### MATERIAL FOR THIS EXERCISE:

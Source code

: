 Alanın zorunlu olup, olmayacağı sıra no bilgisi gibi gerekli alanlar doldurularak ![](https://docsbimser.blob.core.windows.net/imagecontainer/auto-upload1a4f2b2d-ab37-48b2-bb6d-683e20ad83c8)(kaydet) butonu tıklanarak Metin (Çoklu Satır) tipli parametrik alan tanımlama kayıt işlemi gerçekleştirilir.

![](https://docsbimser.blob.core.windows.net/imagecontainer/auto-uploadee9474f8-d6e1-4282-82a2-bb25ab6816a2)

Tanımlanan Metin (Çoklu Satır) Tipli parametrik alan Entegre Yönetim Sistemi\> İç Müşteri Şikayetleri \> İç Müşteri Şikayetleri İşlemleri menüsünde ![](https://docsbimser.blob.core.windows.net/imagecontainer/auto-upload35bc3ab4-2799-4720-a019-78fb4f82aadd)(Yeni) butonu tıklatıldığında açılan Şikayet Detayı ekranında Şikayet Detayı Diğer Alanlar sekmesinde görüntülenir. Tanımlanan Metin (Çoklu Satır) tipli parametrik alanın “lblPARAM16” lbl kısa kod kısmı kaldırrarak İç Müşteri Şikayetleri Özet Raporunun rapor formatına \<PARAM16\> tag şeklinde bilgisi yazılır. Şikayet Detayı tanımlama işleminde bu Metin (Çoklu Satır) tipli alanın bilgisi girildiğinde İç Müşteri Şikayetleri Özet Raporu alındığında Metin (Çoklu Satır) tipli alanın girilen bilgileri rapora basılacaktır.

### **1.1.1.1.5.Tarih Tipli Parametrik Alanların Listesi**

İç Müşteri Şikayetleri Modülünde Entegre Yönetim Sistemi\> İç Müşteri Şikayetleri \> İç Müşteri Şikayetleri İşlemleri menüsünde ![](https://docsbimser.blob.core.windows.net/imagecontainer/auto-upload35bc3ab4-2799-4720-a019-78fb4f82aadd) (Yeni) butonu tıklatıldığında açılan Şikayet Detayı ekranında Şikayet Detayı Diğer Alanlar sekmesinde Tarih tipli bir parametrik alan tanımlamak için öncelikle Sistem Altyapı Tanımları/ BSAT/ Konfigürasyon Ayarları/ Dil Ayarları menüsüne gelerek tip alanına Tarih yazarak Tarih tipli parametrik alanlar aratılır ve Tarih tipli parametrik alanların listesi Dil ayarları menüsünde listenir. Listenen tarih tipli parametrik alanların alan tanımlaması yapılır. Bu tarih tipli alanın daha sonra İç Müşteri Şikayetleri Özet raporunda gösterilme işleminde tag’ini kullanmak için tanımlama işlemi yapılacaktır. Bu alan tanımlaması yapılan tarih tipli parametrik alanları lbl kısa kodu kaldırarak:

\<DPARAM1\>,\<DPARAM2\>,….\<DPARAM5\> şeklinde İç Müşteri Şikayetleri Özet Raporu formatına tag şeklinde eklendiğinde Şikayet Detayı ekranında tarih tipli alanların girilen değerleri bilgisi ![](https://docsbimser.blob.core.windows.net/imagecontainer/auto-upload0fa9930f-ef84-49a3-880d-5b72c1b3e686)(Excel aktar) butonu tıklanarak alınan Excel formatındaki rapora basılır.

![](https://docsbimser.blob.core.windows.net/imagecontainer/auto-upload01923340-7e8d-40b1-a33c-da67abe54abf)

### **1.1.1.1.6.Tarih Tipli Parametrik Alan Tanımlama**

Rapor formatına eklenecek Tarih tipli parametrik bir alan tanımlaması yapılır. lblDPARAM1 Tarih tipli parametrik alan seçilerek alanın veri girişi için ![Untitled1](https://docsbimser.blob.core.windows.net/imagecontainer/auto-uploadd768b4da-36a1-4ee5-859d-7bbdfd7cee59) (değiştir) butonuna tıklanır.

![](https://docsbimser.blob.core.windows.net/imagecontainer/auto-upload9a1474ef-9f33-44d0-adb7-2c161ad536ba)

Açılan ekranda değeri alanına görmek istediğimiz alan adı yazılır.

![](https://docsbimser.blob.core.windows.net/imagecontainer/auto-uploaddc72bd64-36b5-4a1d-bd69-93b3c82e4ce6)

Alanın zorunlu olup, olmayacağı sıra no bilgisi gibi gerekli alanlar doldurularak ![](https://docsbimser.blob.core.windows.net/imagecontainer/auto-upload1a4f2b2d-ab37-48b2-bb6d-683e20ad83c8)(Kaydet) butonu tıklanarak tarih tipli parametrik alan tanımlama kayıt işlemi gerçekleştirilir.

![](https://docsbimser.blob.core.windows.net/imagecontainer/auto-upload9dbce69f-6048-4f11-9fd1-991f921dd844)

### TASK PROMPT:
The string "kayıt" may occur on several lines of the listing; state how many such lines there are, giving the number only.

### PROBLEM SOLUTION:
2